Sunday, April 3, 2016

Deathlok the Demolisher the Complete Collection

Deathlok the Demolisher: The Complete Collection
Marvel, 2014



'Deathlok the Demolisher: The Complete Collection' is a 368 pp, full color trade paperback published by Marvel comics in 2014. It contains the full run of Deathlok stories published in Astonishing Tales, as well as other Deathlok appearances in comics such as Marvel Team Up and Captain America in the 70s and 80s.


'Deathlok the Demolisher: The Complete Collection' is basically a much more affordable version of the content previously released in the hardbound 'Marvel Masterworks: Deathlok, volume 1' compilation published in 2009.

The Deathlok character debuted in issue 25 of Astonishing Tales, August 1974. I've posted the content of that first issue here.

Creator Rich Buckler claims to have had the concept of a cyborg superhero in mind well before the March, 1973 debut of the TV series 'The Six Million Dollar Man'. Be that as it may, cyborgs were very much a 70s 'in' thing, and were embedded in the pop culture consciousness well before 1984 and the release of 'The Terminator'.

When I read the first few installments of the Deathlok character back in 1974, I was impressed: here was an offbeat antihero who freely killed people - innocent people - as part of his programming as a mercenary in the employ of a high-tech cabal. 



Throw in the fact that the Deathlok storyline was set in a devastated New York city of the future (i.e., 1990) where homicidal cannibals lurked among the ruins, and you had  a downbeat, dystopian view of the superhero comic........something new and unexpected in comic books at that time.

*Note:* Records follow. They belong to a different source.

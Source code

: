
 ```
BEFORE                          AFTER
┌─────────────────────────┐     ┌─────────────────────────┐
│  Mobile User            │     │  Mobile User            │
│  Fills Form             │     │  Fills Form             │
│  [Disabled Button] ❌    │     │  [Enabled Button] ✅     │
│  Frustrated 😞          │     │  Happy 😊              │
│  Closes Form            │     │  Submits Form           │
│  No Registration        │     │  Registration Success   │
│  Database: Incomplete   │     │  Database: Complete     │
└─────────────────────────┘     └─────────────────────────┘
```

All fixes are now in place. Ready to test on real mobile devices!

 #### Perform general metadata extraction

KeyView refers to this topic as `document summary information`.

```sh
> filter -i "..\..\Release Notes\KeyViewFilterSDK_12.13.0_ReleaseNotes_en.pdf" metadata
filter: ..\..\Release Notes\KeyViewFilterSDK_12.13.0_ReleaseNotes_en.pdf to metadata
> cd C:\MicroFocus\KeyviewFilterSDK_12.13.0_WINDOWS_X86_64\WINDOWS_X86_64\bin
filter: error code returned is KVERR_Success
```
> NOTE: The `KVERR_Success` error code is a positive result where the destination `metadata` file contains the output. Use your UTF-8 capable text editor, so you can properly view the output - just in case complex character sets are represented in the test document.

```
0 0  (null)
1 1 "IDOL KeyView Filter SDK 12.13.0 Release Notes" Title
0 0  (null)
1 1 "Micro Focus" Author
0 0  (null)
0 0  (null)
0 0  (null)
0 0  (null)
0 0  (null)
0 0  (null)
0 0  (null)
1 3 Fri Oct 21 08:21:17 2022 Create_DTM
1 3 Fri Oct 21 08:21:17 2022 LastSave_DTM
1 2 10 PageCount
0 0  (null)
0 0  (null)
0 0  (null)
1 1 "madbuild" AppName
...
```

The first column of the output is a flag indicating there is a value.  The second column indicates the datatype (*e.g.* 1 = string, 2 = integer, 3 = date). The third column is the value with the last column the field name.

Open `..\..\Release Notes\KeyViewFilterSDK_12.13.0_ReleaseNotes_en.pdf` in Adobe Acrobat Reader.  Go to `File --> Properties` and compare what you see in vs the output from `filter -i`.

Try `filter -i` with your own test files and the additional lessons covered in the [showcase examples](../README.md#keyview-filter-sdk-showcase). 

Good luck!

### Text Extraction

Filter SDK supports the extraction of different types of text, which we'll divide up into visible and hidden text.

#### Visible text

The novelty of having an 'antihero' who not only wielded a gun (a rarity for superheroes in the Bronze Age when the Comics Code still dictated content), but routinely used it to kill people, obscured some faults with the comic that now are quite apparent when viewed 42 years later.

For one thing, the Marvel comics of the 70s were very over-written, and Buckler and Doug Moench, the main writers for the Deathlok episodes, were no exception to the trend. The main plot simply gets more incoherent and contrived with each episode, until it's better off to simply ignore it....

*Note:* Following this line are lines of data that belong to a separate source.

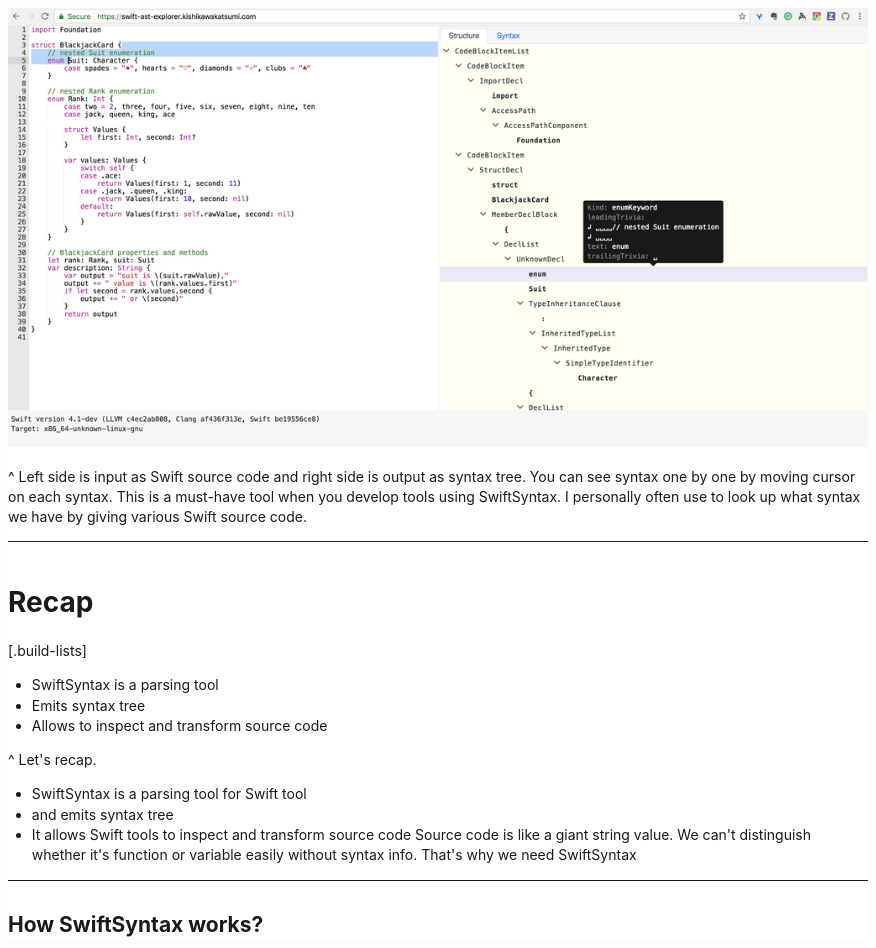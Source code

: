![inline 60%](images/ast-explorer.png)

^
Left side is input as Swift source code and right side is output as syntax tree.
You can see syntax one by one by moving cursor on each syntax.
This is a must-have tool when you develop tools using SwiftSyntax.
I personally often use to look up what syntax we have by giving various Swift source code.

---

# Recap

[.build-lists]
- SwiftSyntax is a parsing tool
- Emits syntax tree
- Allows to inspect and transform source code

^
Let's recap.
- SwiftSyntax is a parsing tool for Swift tool
- and emits syntax tree
- It allows Swift tools to inspect and transform source code
Source code is like a giant string value.
We can't distinguish whether it's function or variable easily without syntax info.
That's why we need SwiftSyntax

---

## How **SwiftSyntax** works?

But the Astonishing Tales episodes were particularly hampered by the inclusion of not just speech balloons, but the additional placement of both monologue text boxes for Deathlok....and the computer that has been installed in his brain (which expresses itself in 'checkbook' font). This means that practically every panel in the Deathlok comics is burdened with all of this text:

Add the fact that the main story in Astonishing Tales was often allotted only 16 pages - an established policy at Marvel in the early to mid-70s, when the company's burgeoning output exceeded its staff's ability to manage - and the plots simply try to do too much with too small a page count.


At the time he illustrated the Astonishing Tales run, lead artist Rich Buckler was carrying a heavy workload at Marvel, as he was also illustrating The Fantastic Four. By and large his work on the Deathlok character was reasonably good, although there are more than a few panels where it's apparent he was cutting some corners. 

Those few fight sequences that aren't overloaded with text are very good:

After his initial run in Astonishing Tales, Deathlok was put out to pasture, one of the large cast of Marvel characters who were created during the 'anything goes', freewheeling atmosphere in the company's editorial offices during the 70s. 

The character never again took center stage in any series during the 70s and 80s, but he was periodically revived as a guest star in various other Marvel titles, and these are included in this compilation.

These episodes are competent, if not overly impressive, and usually involved some sort of throwaway 'time-travel' angle in order to have Deathlok meet up with one or another of the showcased Marvel heroes.

Deathlok's guest-star appearance in Marvel Two-In-One No. 27 (May 1977) as an unwilling assassin is a quintessential 70s comic, featuring President Jimmy Carter, the Fantastic Four, and even Nick Fury....

Probably the best of these 'guest star' appearances was the three-issue storyline in Captain America, issue 286 - 288 (October 1983 - December 1983). This time Luther Manning travels back in time to 1983, where he tells Captain America that - in what may be the future, or perhaps an alternate future - all superheroes have been eliminated. 

A skeptical Captain America travels forward in time to 1993, to discover that Deathlok may in fact be right....

The inclusion of these Captain America episodes ends the overall anthology on a reasonably high note.

The verdict ? If you're willing to overlook the flaws with the constant monologues that detail Luther Manning / Deathlok's all-encompassing sense of self-loathing, the increasingly unconvincing plots, and the perfunctory nature of some of the character's guest star appearances, these comics still retain a strong, unique sense of a 70s - style dystopia that prefigures not just the whole cyborg phenomenon, but also such pop culture touchstones as Escape from New York. So in that sense it's worth picking up, especially since used copies in good condition can be purchased for under $20.